BNP Paribas said the US SEC and the Commodity Futures Trading Commission (CFTC) are investigating it over employee use of messaging applications that violated regulatory recordkeeping rules.
BNP Paribas Securities Corp., the French bank’s US-registered broker-dealer, has reached proposed resolutions with the two regulators to resolve the probes, BNP Paribas said in its second-quarter earnings report.
Its parent, BNP Paribas SA, has also been under investigation by the CFTC over its compliance with requirements to maintain electronic records.
The proposed resolutions are subject to approval by the CFTC and SEC, the bank said, and relate to its “compliance with records preservation requirements relating to the use of unapproved electronic messaging platforms for business communications,” according to the earnings report. BNP said in its filing that its “proposed resolutions” had yet to be finalized.
Off-channel comms
Off-channel communications are ones that take place outside a firm’s formal, approved methods, sometimes involving personal devices and/or unapproved apps on devices.
Anchoring these settlements are long-standing books and records requirements of the SEC and the CFTC regulating the maintenance and preservation of documents.
Specifically, Rule 17a-4 of the Securities Exchange Act of 1934 requires that broker-dealers preserve all communications received and all communications sent relating to the firm’s business. Similarly, the Commodity Exchange Act requires registrants to “keep books and records of all activities related to its business as a swap dealer”.
Registrants are also required to “keep full, complete, and systemic records” of all swap activities, including “[r]ecords of each transaction”.
Recent cases
In September 2022, the SEC and CFTC announced charges against 15 broker-dealers and one affiliated investment adviser for widespread and longstanding failures by the firms and their employees to maintain and preserve electronic communications. The combined penalties of the settlements was $1.8 billion.

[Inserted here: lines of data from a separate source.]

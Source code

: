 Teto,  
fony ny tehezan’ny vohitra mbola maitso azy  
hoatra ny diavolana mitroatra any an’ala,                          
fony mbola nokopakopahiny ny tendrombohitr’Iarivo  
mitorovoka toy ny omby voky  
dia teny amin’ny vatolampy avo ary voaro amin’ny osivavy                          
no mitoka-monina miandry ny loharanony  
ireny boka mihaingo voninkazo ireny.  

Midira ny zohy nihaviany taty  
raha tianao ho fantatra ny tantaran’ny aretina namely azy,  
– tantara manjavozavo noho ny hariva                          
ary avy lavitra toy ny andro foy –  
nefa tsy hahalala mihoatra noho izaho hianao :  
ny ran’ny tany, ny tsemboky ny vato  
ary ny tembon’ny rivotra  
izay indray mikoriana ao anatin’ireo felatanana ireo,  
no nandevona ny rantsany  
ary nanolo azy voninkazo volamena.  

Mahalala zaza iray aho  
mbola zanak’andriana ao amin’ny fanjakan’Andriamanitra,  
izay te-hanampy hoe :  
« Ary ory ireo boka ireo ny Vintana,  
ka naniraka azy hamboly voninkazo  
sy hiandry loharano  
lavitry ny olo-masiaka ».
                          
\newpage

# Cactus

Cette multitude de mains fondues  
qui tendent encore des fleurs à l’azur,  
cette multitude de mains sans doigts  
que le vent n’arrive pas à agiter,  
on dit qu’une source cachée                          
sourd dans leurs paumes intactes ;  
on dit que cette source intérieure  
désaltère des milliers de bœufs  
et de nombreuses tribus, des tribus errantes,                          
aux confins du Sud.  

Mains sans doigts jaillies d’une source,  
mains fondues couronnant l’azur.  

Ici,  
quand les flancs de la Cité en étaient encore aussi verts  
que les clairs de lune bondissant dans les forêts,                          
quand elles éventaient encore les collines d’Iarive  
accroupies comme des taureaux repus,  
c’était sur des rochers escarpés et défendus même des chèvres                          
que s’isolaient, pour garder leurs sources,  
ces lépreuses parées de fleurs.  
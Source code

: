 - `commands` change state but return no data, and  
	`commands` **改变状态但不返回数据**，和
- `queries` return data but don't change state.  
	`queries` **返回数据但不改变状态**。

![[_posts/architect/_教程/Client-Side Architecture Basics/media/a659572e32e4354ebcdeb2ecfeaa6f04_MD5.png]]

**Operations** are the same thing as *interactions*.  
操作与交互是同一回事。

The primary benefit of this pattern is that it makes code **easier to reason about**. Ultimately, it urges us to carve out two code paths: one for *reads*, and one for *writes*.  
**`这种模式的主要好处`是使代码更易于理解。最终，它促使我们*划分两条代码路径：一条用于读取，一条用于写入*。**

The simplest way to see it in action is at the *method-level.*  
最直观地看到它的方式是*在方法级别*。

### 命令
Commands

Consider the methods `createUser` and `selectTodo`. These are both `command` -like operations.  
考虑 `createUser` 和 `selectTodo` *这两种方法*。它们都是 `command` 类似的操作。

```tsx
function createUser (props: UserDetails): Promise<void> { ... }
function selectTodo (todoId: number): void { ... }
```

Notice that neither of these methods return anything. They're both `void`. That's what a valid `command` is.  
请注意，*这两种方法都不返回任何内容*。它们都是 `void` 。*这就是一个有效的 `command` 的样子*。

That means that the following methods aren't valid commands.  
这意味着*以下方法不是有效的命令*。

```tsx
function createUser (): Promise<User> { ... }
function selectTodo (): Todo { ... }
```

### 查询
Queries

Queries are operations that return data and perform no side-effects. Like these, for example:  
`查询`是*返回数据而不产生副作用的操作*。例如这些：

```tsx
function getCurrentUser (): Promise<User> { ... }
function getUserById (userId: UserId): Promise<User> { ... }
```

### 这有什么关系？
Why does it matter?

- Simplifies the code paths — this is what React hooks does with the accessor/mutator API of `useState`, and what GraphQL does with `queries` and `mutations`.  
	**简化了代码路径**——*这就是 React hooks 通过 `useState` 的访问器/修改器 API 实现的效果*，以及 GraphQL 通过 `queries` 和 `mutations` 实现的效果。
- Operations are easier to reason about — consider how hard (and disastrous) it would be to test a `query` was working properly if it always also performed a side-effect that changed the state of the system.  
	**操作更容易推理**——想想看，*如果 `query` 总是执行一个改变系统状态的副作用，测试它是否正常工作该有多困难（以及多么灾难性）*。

In May this year, the SEC and CFTC charged HSBC Securities (USA) Inc. and Scotia Capital (USA) Inc. for failures by both firms and their employees to maintain and preserve electronic communications. To settle the charges, HSBC and Scotia Bank acknowledged that their conduct violated recordkeeping provisions of the federal securities laws and agreed to pay penalties of $15m and $7.5m, respectively.
In another recordkeeping case in June, the SEC issued a cease and desist order to JPMorgan Securities LLC for its deletion of approximately 47 million electronic communications in about 8,700 electronic mailboxes relating to the period January 1 through April 23, 2018.